- The Spider’s Seven #13: The Absence
- The Spider’s Seven #14: The Enemy
- The Spider’s Seven #15: The Homecoming
- The Spider’s Seven #16: The Dearly Departed
- The Spider’s Seven #17 – The Visitation
- The Spider’s Seven #18 – The Others
- The Spider’s Seven #19 – The Misfits
- The Spider’s Seven #20 – The Setup (Part 1)
- The Spider’s Seven #21 – The Set-up (Part 2)
- The Spider’s Seven #22 – The Set-up (Part3)
- The Spider’s Seven #23 – The Execution (Part 1)
- The Spider’s Seven #24 – The Execution (Part 2)
- The Spider’s Seven Annual #2 – The Execution (Part 3)
- Spider’s 7 – Journey’s End
Wendell unfolded his reading glasses and put them on with a drawn out and dramatic breath before deigning to meet the eyes of his compatriots. Susan, Terrell, Tommy and Coyote were arrayed about the ops room. No one else was going to be joining them.
Anansi had been gone three more days with not a word from him.
Flo was still in her lab and wouldn’t have come if he bothered to invite her. Whatever chemical good humor she’d been hopped up on over the past few days had finally worn off and she was back to muttering over her schematics and blueprints. She was apparently still concerned with creating a ‘joy grenade’, or whatever Anansi put her up to, and that kept her out of everyone’s way.
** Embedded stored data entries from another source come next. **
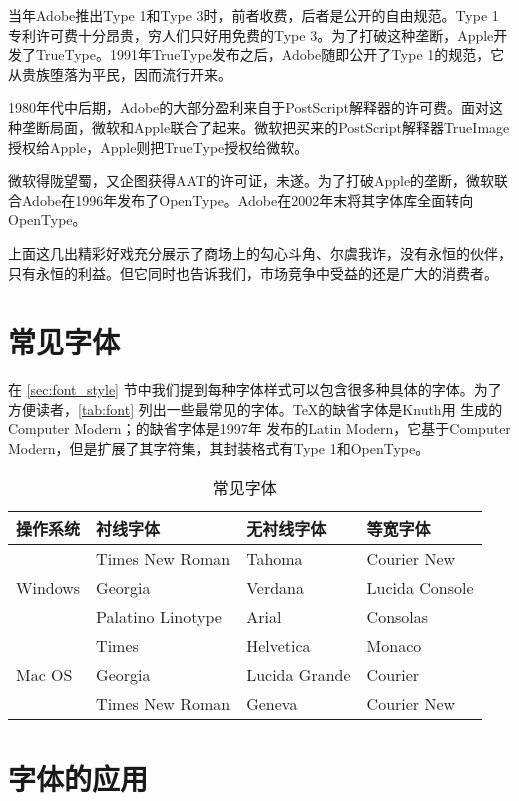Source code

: 当年Adobe推出Type 1和Type 3时，前者收费，后者是公开的自由规范。Type 1专利许可费十分昂贵，穷人们只好用免费的Type 3。为了打破这种垄断，Apple开发了TrueType。1991年TrueType发布之后，Adobe随即公开了Type 1的规范，它从贵族堕落为平民，因而流行开来。

1980年代中后期，Adobe的大部分盈利来自于PostScript解释器的许可费。面对这种垄断局面，微软和Apple联合了起来。微软把买来的PostScript解释器TrueImage授权给Apple，Apple则把TrueType授权给微软。

微软得陇望蜀，又企图获得AAT的许可证，未遂。为了打破Apple的垄断，微软联合Adobe在1996年发布了OpenType。Adobe在2002年末将其字体库全面转向OpenType。

上面这几出精彩好戏充分展示了商场上的勾心斗角、尔虞我诈，没有永恒的伙伴，只有永恒的利益。但它同时也告诉我们，市场竞争中受益的还是广大的消费者。

\section{常见字体}

在 \ref{sec:font_style} 节中我们提到每种字体样式可以包含很多种具体的字体。为了方便读者，\autoref{tab:font} 列出一些最常见的字体。\TeX 的缺省字体是Knuth用 \MF 生成的Computer Modern；\XeTeX 的缺省字体是1997年 \AmS 发布的Latin Modern，它基于Computer Modern，但是扩展了其字符集，其封装格式有Type 1和OpenType。

\begin{table}[htbp]
\caption{常见字体}
\label{tab:font}
\centering
\begin{tabular}{llll}
    \toprule
    操作系统 & 衬线字体        & 无衬线字体 & 等宽字体 \\
    \midrule
    \multirow{3}{*}{Windows}   
             & Times New Roman & Tahoma     & Courier New \\
             & Georgia         & Verdana    & Lucida Console \\
             & Palatino Linotype & Arial    & Consolas \\
    \midrule
    \multirow{3}{*}{Mac OS}   
             & Times           & Helvetica  & Monaco \\
             & Georgia         & Lucida Grande & Courier \\
             & Times New Roman & Geneva     & Courier New \\
    \bottomrule
\end{tabular}
\end{table}

\section{字体的应用}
And the vampire… Wendell felt ridiculous at the idea, but couldn’t bring himself to dismiss the possibility. And because of that, he couldn’t bring himself to risk letting him out of his containment. They took turns checking on him, passing food through the bars, and trying to get some information out of him through his veneer of curses and poor attempts at psychological abuse.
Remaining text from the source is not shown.